### [Assigned task]
Copy exactly the lines of the records below, and only those lines, beginning with the line that contains "map. The abscissa" and ending with the line that contains "of the normalized".

### [Record set]
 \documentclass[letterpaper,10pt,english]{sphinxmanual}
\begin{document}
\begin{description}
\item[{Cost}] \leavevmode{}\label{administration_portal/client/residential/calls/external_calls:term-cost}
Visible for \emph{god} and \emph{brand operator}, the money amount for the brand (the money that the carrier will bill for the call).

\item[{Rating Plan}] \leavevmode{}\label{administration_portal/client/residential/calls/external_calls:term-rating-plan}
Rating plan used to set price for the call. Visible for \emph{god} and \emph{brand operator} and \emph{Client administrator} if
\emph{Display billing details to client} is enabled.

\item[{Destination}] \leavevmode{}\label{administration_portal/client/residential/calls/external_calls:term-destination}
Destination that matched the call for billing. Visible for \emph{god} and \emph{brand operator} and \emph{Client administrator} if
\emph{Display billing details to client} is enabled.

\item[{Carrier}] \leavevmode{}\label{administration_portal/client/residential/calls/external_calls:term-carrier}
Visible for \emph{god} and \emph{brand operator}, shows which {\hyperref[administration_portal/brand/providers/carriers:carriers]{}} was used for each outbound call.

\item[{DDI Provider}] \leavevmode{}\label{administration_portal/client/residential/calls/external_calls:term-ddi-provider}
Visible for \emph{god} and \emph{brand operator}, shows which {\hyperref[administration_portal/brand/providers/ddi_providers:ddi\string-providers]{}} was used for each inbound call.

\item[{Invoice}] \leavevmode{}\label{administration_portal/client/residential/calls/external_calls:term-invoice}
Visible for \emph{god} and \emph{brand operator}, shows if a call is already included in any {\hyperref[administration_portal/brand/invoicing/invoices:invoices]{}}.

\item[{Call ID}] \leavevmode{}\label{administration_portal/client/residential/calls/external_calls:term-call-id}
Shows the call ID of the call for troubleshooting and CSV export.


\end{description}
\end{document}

...

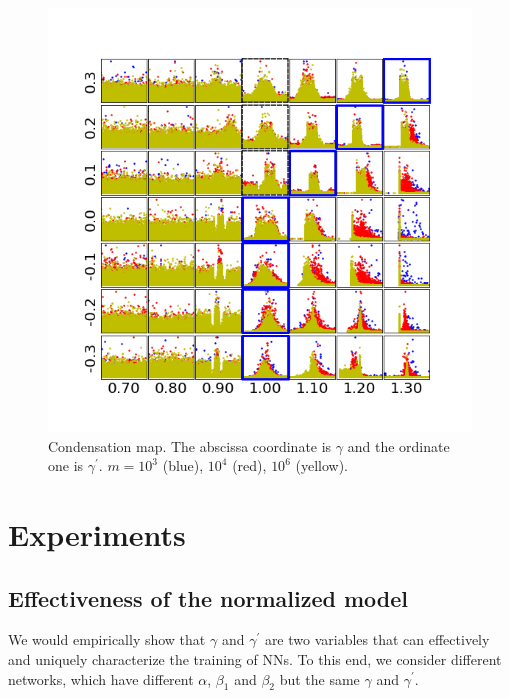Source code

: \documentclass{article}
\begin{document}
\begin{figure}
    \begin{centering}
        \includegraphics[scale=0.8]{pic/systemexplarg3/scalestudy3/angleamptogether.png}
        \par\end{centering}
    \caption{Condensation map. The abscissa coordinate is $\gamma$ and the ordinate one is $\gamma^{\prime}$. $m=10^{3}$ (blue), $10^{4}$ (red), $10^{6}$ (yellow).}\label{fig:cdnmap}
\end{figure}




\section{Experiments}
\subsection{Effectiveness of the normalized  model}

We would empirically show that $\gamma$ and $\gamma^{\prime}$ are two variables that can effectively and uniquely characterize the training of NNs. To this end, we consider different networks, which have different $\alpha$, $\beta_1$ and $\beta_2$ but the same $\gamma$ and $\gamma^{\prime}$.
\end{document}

### [Exercise response]
    \caption{Condensation map. The abscissa coordinate is $\gamma$ and the ordinate one is $\gamma^{\prime}$. $m=10^{3}$ (blue), $10^{4}$ (red), $10^{6}$ (yellow).}\label{fig:cdnmap}
\end{figure}




\section{Experiments}
\subsection{Effectiveness of the normalized  model}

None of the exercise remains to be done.